Problem statement
Below are entries; output exactly the lines from the one with "[^Razak11]: (n.11 in" to the one with "##### DENNIS JACOBS, Circuit Judge.", both included, and nothing else.

[Saved entries]
[Start of Attachment]

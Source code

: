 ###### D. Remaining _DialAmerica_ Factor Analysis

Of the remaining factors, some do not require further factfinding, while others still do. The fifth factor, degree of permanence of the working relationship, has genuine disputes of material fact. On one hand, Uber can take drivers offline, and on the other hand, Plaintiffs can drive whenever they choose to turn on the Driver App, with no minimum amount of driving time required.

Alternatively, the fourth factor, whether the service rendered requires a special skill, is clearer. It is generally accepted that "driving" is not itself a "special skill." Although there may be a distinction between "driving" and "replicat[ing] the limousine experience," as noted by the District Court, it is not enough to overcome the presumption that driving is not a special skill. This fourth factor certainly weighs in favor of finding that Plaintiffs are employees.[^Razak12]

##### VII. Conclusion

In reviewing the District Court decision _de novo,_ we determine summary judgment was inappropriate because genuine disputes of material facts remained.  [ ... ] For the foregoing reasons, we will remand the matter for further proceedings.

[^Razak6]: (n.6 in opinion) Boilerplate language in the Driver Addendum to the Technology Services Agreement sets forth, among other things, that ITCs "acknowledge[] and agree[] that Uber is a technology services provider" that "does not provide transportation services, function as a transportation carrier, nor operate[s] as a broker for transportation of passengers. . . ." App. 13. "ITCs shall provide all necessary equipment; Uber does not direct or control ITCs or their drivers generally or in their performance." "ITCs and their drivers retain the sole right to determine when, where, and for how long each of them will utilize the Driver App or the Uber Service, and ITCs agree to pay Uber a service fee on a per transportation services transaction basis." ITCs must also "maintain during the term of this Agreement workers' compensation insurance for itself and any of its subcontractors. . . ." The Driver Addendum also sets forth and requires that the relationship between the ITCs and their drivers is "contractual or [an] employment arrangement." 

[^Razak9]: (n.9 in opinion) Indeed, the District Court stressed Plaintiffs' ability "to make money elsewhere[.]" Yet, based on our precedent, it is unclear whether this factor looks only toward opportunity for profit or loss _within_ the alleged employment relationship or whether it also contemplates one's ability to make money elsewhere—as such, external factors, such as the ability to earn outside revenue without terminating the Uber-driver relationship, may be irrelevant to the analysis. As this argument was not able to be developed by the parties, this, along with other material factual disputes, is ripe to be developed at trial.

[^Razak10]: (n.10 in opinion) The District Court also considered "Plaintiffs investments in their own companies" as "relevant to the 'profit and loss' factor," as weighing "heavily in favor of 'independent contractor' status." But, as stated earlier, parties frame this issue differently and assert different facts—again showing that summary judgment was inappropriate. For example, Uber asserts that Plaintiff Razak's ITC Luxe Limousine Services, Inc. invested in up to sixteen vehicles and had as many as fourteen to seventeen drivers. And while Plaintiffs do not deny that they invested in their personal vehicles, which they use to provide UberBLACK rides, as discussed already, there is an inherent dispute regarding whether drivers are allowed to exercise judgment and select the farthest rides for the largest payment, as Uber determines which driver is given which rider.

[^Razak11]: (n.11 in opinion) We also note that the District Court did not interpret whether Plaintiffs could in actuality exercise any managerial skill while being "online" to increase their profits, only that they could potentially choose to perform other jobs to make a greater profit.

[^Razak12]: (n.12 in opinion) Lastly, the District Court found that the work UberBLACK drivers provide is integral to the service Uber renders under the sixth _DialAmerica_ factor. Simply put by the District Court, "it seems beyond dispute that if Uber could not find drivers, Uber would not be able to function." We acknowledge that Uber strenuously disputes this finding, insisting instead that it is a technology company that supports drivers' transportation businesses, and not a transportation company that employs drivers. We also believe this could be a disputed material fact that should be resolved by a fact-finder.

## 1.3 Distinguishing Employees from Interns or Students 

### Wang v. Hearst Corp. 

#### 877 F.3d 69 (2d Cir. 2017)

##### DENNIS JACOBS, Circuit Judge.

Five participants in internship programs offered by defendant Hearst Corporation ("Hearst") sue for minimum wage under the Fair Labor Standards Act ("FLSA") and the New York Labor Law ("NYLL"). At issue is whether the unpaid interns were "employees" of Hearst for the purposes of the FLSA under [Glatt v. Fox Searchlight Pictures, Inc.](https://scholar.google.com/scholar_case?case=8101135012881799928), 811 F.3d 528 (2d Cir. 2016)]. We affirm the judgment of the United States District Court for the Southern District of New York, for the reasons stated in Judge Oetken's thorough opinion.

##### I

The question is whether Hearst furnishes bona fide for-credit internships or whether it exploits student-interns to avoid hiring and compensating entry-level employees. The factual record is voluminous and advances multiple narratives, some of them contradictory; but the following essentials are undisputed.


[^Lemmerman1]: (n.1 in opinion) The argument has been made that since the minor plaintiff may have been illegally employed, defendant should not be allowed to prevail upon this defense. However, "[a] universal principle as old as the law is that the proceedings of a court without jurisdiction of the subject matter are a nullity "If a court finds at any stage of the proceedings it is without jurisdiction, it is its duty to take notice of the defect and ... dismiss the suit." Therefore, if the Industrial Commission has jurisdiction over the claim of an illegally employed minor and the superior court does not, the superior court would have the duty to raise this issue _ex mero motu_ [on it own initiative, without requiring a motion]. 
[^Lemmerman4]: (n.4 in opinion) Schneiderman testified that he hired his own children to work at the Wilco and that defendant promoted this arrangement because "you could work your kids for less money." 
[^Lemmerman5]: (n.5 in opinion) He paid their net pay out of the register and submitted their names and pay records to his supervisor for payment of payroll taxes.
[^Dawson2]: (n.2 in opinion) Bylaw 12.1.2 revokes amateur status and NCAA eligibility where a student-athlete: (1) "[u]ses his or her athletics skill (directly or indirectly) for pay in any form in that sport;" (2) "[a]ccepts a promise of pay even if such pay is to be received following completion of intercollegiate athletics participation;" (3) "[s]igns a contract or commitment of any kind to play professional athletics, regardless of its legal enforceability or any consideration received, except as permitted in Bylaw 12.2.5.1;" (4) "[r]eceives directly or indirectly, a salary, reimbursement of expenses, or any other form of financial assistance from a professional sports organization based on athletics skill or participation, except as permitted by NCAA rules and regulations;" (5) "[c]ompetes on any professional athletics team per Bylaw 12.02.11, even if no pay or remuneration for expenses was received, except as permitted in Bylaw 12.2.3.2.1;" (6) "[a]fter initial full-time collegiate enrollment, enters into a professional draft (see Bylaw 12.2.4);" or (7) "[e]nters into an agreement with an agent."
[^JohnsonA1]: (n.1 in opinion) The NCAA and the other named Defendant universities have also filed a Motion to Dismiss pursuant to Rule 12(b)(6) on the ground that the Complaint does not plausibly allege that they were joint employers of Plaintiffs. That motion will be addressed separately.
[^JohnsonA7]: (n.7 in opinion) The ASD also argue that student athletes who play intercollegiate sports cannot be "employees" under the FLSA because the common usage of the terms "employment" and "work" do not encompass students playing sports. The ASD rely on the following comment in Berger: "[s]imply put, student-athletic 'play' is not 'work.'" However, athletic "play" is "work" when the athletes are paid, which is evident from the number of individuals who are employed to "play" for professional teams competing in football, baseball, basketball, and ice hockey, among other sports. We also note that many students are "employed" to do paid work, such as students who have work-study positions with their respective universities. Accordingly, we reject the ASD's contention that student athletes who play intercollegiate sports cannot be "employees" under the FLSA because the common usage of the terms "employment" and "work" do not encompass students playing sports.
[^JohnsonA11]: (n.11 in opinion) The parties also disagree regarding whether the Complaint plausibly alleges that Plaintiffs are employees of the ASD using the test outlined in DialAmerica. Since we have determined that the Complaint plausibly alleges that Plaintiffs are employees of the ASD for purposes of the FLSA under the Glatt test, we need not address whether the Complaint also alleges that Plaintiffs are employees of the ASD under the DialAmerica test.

[End of Attachment]

Output of the task
[^Razak11]: (n.11 in opinion) We also note that the District Court did not interpret whether Plaintiffs could in actuality exercise any managerial skill while being "online" to increase their profits, only that they could potentially choose to perform other jobs to make a greater profit.

[^Razak12]: (n.12 in opinion) Lastly, the District Court found that the work UberBLACK drivers provide is integral to the service Uber renders under the sixth _DialAmerica_ factor. Simply put by the District Court, "it seems beyond dispute that if Uber could not find drivers, Uber would not be able to function." We acknowledge that Uber strenuously disputes this finding, insisting instead that it is a technology company that supports drivers' transportation businesses, and not a transportation company that employs drivers. We also believe this could be a disputed material fact that should be resolved by a fact-finder.

## 1.3 Distinguishing Employees from Interns or Students 

### Wang v. Hearst Corp. 

#### 877 F.3d 69 (2d Cir. 2017)

##### DENNIS JACOBS, Circuit Judge.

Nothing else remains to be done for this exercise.